Apple Interview Question: If you and a large brick are ... | Glassdoor

Interview Question

Product Design Engineer Interview Cupertino, CA

If you and a large brick are in a boat floating in a pool

  , will the water level rise or fall when the brick is tossed into the water? What if the brick is a large piece of Styrofoam and thrown into the water?

Interview Answer

6 Answers


cannot believe Apple ask this kind of middle school physics question... The water level will not change.

Anonymous on Aug 2, 2011

Your answer indicated the necessity of this question.
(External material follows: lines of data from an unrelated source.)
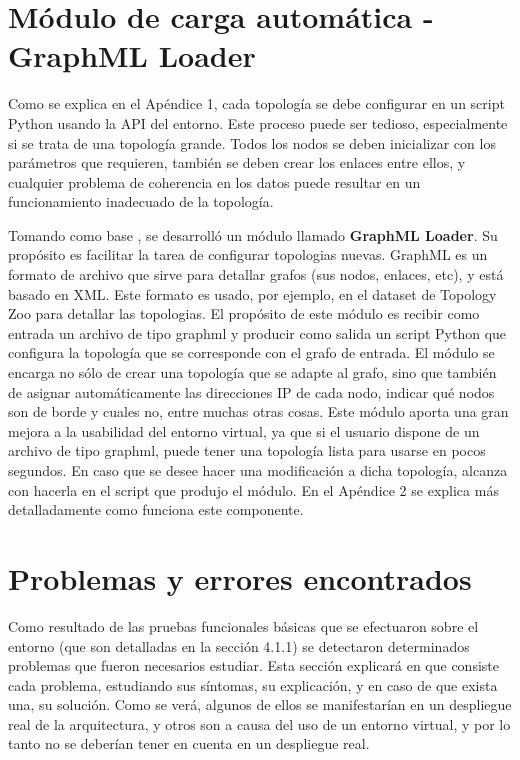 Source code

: \section{Módulo de carga automática - GraphML Loader}
Como se explica en el Apéndice 1, cada topología se debe configurar en un script Python usando la API del entorno. Este proceso puede ser tedioso, especialmente si se trata de una topología grande. Todos los nodos se deben inicializar con los parámetros que requieren, también se deben crear los enlaces entre ellos, y cualquier problema de coherencia en los datos puede resultar en un funcionamiento inadecuado de la topología.

Tomando como base \cite{auto-mininet}, se desarrolló un módulo llamado \textbf{GraphML Loader}. Su propósito es facilitar la tarea de configurar topologias nuevas. GraphML es un formato de archivo que sirve para detallar grafos (sus nodos, enlaces, etc), y está basado en XML. Este formato es usado, por ejemplo, en el dataset de Topology Zoo \cite{topology-zoo} para detallar las topologias. El propósito de este módulo es recibir como entrada un archivo de tipo graphml y producir como salida un script Python que configura la topología que se corresponde con el grafo de entrada. El módulo se encarga no sólo de crear una topología que se adapte al grafo, sino que también de asignar automáticamente las direcciones IP de cada nodo, indicar qué nodos son de borde y cuales no, entre muchas otras cosas. Este módulo aporta una gran mejora a la usabilidad del entorno virtual, ya que si el usuario dispone de un archivo de tipo graphml, puede tener una topología lista para usarse en pocos segundos. En caso que se desee hacer una modificación a dicha topología, alcanza con hacerla en el script que produjo el módulo. En el Apéndice 2 se explica más detalladamente como funciona este componente.


\section{Problemas y errores encontrados}
Como resultado de las pruebas funcionales básicas que se efectuaron sobre el entorno (que son detalladas en la sección 4.1.1) se detectaron determinados problemas que fueron necesarios estudiar. Esta sección explicará en que consiste cada problema, estudiando sus síntomas, su explicación, y en caso de que exista una, su solución. Como se verá, algunos de ellos se manifestarían en un despliegue real de la arquitectura, y otros son a causa del uso de un entorno virtual, y por lo tanto no se deberían tener en cuenta en un despliegue real.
Anonymous #2 on Oct 2, 2011

If the brick was the size of a pebble but very dense, the water level would rise since the pebble displaces minimal water compared to the boat. On the other hand, if the brick was large (perhaps even larger than the boat), less dense, and of the same weight as the pebble, the water level would rise.

Anonymous on Oct 16, 2011

The water level will decrease ( if the brick has a density greater than water, which of course a conventional brick does). When in the boat, the brick will displace a mass of water equal to it's own. So if it has a mass of 1kg it will displace 1kg of water. When thrown overboard it will now displace an amount of water equal to it's volume. As it sinks, it's density must be grater than water and therefore it's 1kg mass will take up a smaller volume than 1kg of water. Therefore the water level will decrease.
As a styrofoam brick has a lower density than water it will not sink when thrown overboard. When floating it will displace a mass of water equal to that of the brick and therefore the water level will remain the unchanged.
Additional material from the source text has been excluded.